Search code examples
oracle11gdatabase-performance

How to pair low/high cardinality columns as composite indexes?


This question concerns to Oracle DB, so if there are general answers I would like to know. As I am discarding information from Derby/MySQL and other DBs regarding this subject.

Let's say I have several queries using the following columns on its WHERE clause:

Column | Cardinality | Selectivity
_______|__________________________
A      | low         | low
B      | high        | low
C      | low         | low
D      | high        | high
E      | low         | low
F      | low         | low
-- Queries
SELECT * FROM T WHERE A=? AND B=? 
SELECT * FROM T WHERE A=? AND B=? AND C=?
SELECT * FROM T WHERE A=? AND C=?
SELECT * FROM T WHERE A=? AND C=? AND D=?
SELECT * FROM T WHERE A=? AND E=? AND F=?
  1. Is there any benefit from pairing these columns (taking into account cardinality mixing) as composite indexes? If so, what is the logic to follow? I have understood this explanation but it is for SQL Server and it may behave differently.

  2. Is it worthwhile to do covering indexes instead of individual small composite indexes?

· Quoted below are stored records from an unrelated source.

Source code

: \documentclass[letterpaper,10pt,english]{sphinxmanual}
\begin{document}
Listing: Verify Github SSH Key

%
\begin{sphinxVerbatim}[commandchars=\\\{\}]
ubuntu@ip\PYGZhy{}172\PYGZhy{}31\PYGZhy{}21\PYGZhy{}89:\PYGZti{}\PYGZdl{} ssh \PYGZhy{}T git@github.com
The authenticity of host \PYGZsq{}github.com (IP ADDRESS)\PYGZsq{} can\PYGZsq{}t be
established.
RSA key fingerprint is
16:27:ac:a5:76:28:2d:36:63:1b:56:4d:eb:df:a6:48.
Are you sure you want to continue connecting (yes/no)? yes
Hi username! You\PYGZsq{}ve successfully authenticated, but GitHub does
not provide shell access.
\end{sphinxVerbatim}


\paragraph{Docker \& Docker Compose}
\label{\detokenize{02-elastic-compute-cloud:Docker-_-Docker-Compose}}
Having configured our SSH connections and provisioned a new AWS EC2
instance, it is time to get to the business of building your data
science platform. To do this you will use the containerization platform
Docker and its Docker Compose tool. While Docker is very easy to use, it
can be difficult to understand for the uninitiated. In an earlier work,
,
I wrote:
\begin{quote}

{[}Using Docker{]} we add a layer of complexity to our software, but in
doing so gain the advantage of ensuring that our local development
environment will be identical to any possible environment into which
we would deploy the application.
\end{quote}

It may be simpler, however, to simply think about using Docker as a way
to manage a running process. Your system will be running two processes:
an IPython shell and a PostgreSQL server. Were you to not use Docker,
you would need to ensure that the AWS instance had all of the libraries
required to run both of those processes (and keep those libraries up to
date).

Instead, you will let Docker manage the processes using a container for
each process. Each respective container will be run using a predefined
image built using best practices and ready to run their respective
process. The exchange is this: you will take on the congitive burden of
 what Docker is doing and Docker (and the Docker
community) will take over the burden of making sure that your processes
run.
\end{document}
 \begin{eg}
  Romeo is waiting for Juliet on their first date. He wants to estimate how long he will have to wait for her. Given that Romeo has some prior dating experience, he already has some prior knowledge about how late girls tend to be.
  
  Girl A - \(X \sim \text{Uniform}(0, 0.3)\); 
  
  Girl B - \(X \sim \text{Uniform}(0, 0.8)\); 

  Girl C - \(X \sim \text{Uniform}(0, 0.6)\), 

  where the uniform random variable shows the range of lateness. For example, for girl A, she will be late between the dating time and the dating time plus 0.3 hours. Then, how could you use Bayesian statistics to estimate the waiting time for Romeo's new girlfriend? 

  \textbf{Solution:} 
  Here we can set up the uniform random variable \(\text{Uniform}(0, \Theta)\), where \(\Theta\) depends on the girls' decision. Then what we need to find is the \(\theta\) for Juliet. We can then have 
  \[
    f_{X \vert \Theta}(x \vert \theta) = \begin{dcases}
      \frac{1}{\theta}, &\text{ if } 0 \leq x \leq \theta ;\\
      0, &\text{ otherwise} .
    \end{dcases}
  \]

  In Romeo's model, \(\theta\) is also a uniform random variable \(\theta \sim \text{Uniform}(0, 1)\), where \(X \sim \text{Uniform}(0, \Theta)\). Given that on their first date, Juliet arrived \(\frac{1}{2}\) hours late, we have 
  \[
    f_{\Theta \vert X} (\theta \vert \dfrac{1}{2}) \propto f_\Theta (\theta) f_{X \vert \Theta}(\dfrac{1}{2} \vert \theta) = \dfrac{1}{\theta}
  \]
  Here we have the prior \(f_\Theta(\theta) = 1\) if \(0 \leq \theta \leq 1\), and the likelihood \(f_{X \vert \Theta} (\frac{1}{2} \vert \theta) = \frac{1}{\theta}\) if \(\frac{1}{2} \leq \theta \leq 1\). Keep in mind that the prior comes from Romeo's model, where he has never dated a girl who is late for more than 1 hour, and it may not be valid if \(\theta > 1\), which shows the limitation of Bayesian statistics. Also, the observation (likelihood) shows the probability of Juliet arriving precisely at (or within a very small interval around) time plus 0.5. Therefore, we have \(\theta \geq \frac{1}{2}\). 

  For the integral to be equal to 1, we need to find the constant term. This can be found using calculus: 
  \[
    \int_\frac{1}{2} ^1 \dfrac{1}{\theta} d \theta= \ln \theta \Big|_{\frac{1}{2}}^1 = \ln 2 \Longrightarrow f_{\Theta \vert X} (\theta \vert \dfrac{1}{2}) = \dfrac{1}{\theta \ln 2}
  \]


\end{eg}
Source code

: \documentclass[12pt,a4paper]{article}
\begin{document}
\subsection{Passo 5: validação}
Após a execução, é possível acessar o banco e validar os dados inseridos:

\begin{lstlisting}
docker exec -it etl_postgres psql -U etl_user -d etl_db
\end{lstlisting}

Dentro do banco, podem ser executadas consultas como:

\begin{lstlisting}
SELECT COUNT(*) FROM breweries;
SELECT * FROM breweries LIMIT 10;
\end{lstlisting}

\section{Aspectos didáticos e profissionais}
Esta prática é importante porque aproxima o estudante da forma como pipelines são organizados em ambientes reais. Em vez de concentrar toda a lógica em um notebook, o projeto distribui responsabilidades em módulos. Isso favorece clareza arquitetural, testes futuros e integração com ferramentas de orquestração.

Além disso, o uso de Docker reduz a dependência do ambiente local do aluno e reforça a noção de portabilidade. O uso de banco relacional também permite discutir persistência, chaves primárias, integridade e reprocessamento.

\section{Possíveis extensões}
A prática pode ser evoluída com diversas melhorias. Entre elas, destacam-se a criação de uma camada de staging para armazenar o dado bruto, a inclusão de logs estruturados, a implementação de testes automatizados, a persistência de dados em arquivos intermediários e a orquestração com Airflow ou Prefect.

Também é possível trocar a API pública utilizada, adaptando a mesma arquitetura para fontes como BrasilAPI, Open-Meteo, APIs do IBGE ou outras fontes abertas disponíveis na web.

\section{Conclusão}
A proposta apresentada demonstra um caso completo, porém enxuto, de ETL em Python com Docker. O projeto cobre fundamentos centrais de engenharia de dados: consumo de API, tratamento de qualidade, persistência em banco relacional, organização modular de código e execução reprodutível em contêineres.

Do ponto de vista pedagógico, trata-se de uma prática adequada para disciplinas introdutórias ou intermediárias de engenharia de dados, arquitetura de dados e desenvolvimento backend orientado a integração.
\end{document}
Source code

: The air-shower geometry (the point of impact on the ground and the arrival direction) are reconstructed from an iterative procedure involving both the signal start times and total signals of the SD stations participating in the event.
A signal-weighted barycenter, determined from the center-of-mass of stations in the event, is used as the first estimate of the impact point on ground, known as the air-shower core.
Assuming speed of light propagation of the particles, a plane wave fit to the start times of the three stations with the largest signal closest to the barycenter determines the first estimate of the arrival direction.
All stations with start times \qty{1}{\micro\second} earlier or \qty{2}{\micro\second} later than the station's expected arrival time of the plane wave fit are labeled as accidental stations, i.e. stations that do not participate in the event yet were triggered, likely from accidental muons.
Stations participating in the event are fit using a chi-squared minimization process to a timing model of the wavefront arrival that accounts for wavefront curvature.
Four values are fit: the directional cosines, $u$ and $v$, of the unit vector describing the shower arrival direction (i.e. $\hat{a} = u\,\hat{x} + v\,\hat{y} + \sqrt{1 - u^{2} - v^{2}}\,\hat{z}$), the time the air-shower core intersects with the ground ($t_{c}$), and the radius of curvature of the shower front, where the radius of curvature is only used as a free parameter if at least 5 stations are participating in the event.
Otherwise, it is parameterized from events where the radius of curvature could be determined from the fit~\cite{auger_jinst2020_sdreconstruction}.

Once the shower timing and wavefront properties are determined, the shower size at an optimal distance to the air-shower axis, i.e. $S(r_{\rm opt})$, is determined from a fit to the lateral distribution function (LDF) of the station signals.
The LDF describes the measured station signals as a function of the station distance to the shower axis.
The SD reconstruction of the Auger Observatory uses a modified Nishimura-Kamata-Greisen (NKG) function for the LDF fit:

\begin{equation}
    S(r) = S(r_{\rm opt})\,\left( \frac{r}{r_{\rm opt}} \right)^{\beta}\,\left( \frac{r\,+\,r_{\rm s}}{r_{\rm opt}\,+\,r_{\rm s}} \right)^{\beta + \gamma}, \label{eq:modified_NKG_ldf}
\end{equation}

  3. Does it matter the column order of composite indexes? i.e:

-- Regardless the column order on the table creation.
CREATE INDEX NDX_1 ON T (A, C);
-- Versus:
CREATE INDEX NDX_1 ON T (C, A);
  1. Would this index be useful?
CREATE INDEX NDX_2 ON T(E, F); -- (low + low) Ignoring 'A' column.

Solution

  • A few things and bear in mind these are generalities

    • Generally you can only use the leading parts of an index. So looking at your examples

      If you have an index on ( A, B, C ) and you have a predicate on A and C, then only the index on A can be used. Now there are some cases where the non-leading part of an index can be used; you will see this in an execution plan as a SKIP-SCAN operation, but they are often sub-optimal. So you may want to have (A, C) and ( C, A )

    • A covering index can be useful, if you are not projecting columns other than those in the index.

    • Again generally, you do not usually want or need an index if the column has low selectivity. However, it's possible that you have two columns that individually have low selectivity, but have high selectivity when used in combination. (In fact, this is the premise of a bitmap index / star transformation in a dimensional model).

    • If a multi-column index is useful you may want to put the column with the lowest selectivity first and enable index compression. Index compression can save a huge amount of space in some cases and has very little CPU overhead.

    Finally, a SQL Monitor report will help you optimizing a sql statement when it comes to running it.